Mobile carriers responded to a staggering 1.3 million law enforcement requests last year for subscriber information, including text messages and phone location data, according to data provided to Congress.
The revelation marks the first time figures have been made available showing just how pervasive mobile snooping by the government has become in the United States.
The companies said they were working around the clock and charging millions in fees to keep up with ever-growing demands. At least one of the carriers urged Congress to clarify the law on when probable-cause warrants were required to divulge customer data.

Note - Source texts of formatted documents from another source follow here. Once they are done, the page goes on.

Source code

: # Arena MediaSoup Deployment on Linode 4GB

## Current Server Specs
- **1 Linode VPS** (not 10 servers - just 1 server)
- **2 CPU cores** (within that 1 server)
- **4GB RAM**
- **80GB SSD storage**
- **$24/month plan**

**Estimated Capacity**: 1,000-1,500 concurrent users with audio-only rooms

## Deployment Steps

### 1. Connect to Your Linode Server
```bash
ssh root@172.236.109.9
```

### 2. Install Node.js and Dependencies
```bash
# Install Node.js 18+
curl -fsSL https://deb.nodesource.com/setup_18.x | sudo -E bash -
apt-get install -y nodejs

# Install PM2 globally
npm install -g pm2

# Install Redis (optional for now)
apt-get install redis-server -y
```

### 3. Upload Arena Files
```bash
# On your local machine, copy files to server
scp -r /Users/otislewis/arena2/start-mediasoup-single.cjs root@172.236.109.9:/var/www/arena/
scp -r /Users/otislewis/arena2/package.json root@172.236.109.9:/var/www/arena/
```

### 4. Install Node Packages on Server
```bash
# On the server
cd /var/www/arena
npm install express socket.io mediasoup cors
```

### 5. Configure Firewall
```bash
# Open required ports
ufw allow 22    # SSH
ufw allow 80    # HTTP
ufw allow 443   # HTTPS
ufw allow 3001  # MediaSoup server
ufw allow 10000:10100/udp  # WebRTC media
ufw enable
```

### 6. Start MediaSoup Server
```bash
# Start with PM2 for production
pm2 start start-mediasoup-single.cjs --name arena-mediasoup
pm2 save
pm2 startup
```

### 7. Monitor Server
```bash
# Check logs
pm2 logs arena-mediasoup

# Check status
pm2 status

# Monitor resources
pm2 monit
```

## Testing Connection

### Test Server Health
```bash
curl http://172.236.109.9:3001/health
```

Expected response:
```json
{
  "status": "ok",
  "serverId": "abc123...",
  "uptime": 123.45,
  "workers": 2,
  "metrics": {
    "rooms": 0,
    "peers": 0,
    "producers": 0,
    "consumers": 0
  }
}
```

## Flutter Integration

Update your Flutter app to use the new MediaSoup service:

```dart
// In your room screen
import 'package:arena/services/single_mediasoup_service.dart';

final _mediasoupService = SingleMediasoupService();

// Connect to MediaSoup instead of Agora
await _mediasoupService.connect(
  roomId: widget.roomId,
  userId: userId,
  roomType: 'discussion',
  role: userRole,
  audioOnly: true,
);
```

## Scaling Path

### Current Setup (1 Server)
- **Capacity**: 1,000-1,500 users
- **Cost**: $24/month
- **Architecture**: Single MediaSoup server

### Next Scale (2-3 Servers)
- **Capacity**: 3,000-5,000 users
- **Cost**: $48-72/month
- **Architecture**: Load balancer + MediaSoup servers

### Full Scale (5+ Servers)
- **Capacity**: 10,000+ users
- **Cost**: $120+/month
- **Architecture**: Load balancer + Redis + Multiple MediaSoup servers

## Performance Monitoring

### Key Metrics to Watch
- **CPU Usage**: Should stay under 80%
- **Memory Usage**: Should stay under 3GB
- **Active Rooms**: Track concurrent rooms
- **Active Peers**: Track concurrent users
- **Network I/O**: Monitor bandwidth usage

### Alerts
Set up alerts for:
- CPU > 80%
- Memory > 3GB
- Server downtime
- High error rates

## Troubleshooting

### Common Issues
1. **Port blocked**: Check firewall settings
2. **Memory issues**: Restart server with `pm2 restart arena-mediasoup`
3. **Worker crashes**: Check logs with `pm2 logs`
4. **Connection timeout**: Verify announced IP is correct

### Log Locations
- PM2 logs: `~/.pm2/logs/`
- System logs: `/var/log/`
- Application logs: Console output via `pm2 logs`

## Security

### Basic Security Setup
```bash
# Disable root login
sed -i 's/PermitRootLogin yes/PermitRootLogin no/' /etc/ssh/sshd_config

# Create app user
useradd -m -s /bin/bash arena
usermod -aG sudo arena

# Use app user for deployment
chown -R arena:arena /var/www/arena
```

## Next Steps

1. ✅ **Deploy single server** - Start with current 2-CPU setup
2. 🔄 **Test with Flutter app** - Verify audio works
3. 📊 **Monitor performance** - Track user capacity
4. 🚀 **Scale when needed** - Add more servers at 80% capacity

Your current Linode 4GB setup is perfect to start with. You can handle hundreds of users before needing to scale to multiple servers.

Nine mobile phone companies forwarded the data as part of a Congressional privacy probe brought by Rep. Edward Markey, (D-Massachusetts), who co-chairs the Congressional Bi-partisan Privacy Caucus.
The number of Americans affected each year by the growing use of mobile phone data by law enforcement could reach into the tens of millions, as a single request could ensnare dozens or even hundreds of people. Law enforcement has been asking for so-called “cell tower dumps” in which carriers disclose all phone numbers that connected to a given tower during a certain period of time.
So, for instance, if police wanted to try to find a person who broke a store window at an Occupy protest, it could get the phone numbers and identifying data of all protestors with mobile phones in the vicinity at the time — and use that data for other purposes.
“We cannot allow privacy protections to be swept aside with the sweeping nature of these information requests,” Markey said in a statement. Markey divulged the data Monday, a day after leaking it to The New York Times.
The carriers have refused for years to make clear to Americans how much data they keep and for how long — or how often — and under what standards — data is turned over to authorities. The newly released data shows that the police have realized the country has moved to an age when most Americans carry a tracking device in their pockets, leaving a bread crumb trail of their every move and electronic communication.
The reports showed that AT&T, the nation’s second largest carrier, received about 125,000 requests from the authorities in 2007 — mushrooming to more than 260,000 last year. It charged $2.8 million for the work in 2007 and $8.25 million last year. Though AT&T promises in its own human rights policy that it will “generate periodic reports regarding our experience with such requests to the extent permitted by the law,” the company has never done so until requested by Congress.
Verizon, the nation’s largest carrier, did not provide a clear breakdown as did AT&T, but said it also received about 260,000 requests last year, and added that the numbers are growing at a rate of about 15 percent annually.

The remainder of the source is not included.